Bun's experimental Rust rewrite hits 99.8% test compatibility on Linux x64 glibc
Bun's experimental Rust rewrite, reportedly powered by AI (Claude), has achieved 99.8% test compatibility in just six days. This rapid progress highlights the astonishing capabilities of LLMs in code translation, sparking intense debate on the future of programming, language ecosystems, and developer roles. The community is buzzing with questions about the implications of this AI-driven development for reliability, maintainability, and the economics of software engineering.
The Lowdown
Jarred Sumner, the creator of Bun, recently announced a significant milestone in the project's experimental Rust rewrite: 99.8% of Bun's pre-existing test suite now passes on Linux x64 glibc. This rapid transformation, reportedly completed in just six days with the help of Anthropic's Claude Mythos LLM, has ignited widespread discussion across the Hacker News community.
Key aspects of the story and its implications include:
- The rewrite targets Rust, moving away from Bun's original implementation in Zig, citing a desire to address memory leaks, crashes, and stability issues.
- The astonishing speed of the rewrite (six days) is attributed directly to the leverage of advanced LLMs, demonstrating a new paradigm for large-scale code migration.
- The effort follows Bun's recent acquisition by Anthropic, leading many to view this as both a technical experiment and a strategic marketing showcase for Anthropic's AI capabilities.
- The high test compatibility (99.8%) highlights the critical role of comprehensive, pre-existing test suites in enabling successful AI-assisted code translation.
The successful, albeit experimental, migration of such a large codebase in a remarkably short period forces a re-evaluation of traditional software development timelines and methodologies, while also raising complex questions about code ownership, maintainability, and the evolving relationship between human developers and AI.
The Gossip
AI's Astonishing Acceleration
Many commenters expressed awe at the speed and scale of the rewrite, completed in mere days with LLM assistance. This ignited discussions about a new era of software development, where access to powerful AI (like Anthropic's Mythos) could create a 'haves and have-nots' divide based on compute and token availability. While some are excited by the potential for rapid innovation and achieving '10x' productivity, others fear the implications for the developer job market and the industry's changing dynamics.
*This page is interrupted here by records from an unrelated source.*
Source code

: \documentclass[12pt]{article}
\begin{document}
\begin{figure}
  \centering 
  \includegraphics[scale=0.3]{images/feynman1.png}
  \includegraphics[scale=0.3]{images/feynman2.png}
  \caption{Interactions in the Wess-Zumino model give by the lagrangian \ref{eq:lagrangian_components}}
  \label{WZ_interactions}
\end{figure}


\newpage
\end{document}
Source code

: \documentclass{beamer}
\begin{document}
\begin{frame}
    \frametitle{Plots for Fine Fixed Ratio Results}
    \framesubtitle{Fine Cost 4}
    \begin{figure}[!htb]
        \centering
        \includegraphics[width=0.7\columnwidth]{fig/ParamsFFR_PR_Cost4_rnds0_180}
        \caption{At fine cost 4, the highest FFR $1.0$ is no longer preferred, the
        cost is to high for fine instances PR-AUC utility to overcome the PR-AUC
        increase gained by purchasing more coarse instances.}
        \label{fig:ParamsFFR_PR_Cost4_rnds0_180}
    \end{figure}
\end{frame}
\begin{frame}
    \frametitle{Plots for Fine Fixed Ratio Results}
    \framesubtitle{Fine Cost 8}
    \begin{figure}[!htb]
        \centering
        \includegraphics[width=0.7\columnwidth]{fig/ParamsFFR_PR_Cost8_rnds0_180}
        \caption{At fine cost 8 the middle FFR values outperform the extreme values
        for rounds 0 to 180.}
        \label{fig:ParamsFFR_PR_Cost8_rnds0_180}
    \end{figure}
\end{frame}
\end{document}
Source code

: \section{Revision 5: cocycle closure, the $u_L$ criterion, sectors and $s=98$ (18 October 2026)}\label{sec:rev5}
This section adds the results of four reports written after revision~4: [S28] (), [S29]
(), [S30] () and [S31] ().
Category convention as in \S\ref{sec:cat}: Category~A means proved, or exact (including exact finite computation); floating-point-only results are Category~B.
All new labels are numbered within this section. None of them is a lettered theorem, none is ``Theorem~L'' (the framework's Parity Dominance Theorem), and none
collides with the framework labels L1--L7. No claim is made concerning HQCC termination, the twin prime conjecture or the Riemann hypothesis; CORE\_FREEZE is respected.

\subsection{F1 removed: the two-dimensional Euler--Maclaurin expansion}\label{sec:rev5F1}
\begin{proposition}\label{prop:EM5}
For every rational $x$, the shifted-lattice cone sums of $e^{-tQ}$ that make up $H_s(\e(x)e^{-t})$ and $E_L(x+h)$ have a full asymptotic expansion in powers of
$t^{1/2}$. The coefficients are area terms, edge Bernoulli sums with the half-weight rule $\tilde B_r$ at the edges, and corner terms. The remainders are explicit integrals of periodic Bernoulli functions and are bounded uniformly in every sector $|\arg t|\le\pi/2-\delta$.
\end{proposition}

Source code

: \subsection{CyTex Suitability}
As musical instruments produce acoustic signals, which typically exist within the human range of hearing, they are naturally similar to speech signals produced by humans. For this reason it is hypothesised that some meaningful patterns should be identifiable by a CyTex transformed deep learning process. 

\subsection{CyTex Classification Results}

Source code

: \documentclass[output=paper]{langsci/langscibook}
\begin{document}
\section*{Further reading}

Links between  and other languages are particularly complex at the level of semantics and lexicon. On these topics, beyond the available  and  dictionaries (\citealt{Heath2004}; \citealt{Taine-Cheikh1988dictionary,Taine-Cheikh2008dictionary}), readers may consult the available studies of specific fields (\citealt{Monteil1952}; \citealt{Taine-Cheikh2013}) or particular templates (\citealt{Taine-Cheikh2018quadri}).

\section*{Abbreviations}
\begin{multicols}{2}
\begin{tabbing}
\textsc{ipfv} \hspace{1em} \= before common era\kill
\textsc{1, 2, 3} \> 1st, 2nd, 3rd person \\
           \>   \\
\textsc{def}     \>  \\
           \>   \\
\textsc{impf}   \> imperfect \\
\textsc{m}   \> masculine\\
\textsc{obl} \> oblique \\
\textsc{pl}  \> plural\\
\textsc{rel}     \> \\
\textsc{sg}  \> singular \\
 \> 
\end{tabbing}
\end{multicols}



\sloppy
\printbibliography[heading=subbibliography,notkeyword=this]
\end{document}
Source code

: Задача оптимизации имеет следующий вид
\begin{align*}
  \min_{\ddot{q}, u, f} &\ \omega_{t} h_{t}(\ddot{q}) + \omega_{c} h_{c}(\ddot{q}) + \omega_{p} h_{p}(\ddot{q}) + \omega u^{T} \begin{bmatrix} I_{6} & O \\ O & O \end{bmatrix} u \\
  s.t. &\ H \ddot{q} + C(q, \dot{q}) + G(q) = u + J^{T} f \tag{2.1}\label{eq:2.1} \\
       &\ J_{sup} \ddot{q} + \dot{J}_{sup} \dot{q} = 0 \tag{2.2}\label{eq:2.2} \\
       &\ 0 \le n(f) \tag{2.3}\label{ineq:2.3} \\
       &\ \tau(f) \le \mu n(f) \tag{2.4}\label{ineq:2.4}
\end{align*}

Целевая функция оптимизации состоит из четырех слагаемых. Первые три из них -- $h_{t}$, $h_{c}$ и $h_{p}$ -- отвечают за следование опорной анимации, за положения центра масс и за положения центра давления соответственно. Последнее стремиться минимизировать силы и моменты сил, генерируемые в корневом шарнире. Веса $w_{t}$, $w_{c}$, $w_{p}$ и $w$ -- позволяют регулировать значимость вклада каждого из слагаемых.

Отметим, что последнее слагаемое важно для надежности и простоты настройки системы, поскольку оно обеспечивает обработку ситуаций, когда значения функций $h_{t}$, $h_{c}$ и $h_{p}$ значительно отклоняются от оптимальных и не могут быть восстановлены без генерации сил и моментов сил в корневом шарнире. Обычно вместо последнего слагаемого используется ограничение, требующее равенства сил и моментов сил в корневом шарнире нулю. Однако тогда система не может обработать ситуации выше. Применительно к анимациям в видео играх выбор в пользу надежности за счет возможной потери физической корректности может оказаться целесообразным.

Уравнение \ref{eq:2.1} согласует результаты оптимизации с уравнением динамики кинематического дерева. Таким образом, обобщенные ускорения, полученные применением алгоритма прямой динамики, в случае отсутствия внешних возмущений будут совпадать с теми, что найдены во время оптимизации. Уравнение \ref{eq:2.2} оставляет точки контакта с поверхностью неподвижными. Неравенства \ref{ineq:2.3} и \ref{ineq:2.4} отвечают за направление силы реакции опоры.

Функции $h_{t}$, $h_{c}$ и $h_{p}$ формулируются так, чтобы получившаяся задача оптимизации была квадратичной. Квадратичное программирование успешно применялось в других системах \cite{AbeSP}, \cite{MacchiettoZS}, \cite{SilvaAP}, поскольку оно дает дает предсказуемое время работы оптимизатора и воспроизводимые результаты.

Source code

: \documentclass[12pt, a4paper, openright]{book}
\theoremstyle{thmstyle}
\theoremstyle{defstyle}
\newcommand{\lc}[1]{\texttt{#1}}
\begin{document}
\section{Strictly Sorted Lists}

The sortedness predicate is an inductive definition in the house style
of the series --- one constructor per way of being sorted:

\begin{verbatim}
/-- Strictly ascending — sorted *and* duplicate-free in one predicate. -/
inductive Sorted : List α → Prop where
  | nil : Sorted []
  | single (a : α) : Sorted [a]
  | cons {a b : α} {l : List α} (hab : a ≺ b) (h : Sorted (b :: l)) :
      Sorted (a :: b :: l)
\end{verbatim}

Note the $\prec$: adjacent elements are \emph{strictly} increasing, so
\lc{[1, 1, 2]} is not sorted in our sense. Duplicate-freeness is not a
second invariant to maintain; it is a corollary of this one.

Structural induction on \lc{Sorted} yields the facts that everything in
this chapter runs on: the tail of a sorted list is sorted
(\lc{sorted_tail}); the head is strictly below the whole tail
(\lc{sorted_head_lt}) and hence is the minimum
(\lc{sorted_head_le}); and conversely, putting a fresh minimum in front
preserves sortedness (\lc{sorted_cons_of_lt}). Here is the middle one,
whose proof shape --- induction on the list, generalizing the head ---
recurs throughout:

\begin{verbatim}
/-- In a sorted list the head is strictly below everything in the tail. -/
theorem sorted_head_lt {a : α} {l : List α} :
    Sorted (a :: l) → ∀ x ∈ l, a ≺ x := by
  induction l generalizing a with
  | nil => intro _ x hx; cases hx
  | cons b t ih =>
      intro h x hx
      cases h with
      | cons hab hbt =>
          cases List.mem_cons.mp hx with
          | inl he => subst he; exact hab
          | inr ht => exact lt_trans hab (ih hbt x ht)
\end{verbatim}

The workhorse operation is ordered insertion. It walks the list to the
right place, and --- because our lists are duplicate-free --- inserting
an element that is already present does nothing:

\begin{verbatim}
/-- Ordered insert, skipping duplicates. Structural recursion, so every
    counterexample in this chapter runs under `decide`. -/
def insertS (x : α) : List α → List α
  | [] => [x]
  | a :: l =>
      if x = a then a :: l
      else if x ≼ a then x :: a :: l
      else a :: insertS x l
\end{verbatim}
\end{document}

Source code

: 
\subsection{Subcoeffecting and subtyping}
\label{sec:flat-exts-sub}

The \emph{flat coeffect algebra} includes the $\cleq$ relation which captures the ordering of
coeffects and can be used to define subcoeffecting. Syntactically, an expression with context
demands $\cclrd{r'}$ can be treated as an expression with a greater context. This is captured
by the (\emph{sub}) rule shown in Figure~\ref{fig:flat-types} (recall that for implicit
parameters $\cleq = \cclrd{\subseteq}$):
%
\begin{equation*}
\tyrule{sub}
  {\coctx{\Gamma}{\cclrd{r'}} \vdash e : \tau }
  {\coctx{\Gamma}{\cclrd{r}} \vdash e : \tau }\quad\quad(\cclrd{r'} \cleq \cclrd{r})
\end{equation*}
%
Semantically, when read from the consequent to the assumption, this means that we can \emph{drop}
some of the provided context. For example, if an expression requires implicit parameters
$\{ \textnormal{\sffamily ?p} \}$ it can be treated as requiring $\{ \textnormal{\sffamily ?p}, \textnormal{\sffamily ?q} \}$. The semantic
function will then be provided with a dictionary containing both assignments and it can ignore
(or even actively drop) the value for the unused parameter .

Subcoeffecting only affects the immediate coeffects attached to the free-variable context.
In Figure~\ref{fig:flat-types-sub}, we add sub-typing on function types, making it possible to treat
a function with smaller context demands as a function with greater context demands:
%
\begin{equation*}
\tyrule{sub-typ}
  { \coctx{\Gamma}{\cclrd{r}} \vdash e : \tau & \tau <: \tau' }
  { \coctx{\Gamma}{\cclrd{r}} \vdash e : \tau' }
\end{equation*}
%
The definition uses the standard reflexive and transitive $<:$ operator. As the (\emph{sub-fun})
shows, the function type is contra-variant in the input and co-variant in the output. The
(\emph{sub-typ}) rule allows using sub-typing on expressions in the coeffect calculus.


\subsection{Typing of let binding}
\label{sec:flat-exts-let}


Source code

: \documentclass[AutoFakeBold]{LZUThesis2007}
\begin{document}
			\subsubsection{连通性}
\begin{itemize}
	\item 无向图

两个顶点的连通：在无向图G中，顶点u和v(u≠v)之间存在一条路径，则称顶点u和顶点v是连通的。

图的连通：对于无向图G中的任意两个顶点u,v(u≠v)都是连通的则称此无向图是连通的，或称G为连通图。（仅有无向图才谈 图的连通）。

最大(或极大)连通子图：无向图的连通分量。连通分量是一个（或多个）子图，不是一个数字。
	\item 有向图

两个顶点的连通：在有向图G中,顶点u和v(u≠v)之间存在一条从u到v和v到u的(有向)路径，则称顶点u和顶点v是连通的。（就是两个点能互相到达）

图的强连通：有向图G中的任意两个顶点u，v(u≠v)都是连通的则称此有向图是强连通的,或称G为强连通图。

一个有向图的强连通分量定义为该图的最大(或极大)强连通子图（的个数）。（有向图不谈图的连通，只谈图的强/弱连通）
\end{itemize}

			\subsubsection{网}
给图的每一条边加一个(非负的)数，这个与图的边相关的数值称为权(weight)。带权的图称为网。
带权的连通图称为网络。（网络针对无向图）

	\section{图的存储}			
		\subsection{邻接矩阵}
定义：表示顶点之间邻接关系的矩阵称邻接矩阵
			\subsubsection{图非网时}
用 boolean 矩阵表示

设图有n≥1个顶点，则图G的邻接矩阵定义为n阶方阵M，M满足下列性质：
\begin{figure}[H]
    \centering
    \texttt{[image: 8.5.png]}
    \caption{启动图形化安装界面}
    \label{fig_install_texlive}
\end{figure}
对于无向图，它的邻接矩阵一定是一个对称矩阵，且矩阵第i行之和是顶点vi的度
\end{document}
Zig vs. Rust: A Language Lament
The rewrite sparked a fervent debate over language choice. Many argue that Bun's original implementation in Zig was plagued by memory bugs and crashes, making Rust's memory safety a clear technical upgrade. Conversely, Zig proponents countered that Bun's issues were due to poor Zig usage, not inherent language flaws, pointing to other stable Zig projects. There's a strong sentiment among some that Bun's move, especially given its new Anthropic ties and Zig's anti-AI stance, is a 'political' betrayal and damages Zig's reputation as a viable language for large projects.
The 'Vibe-Coded' Quandary
A significant portion of the discussion centered on the maintainability and trustworthiness of 'vibe-coded' or AI-generated software. Concerns were raised about whether any human developer, including the original author, could truly understand such a massive codebase created in such a short time. Questions about code ownership, legal implications of AI-generated code (e.g., public domain), and the long-term viability of a runtime where core components might lack deep human comprehension were prominent. Many commenters expressed skepticism, viewing the project as a marketing stunt for Anthropic rather than a purely technical endeavor.
Test Suite's Crucial Contribution
Commenters widely acknowledged that the rewrite's success was largely enabled by Bun's 'beyond standard extensive and comprehensive test suite.' There was a consensus that LLMs excel at code translation when provided with a robust, verifiable specification and an existing reference implementation. This insight led to speculation that future software development might involve a workflow where developers focus on crafting thorough tests and detailed specifications, then rely on AI to generate or translate the actual code, effectively turning tests into the primary 'spec' for AI agents.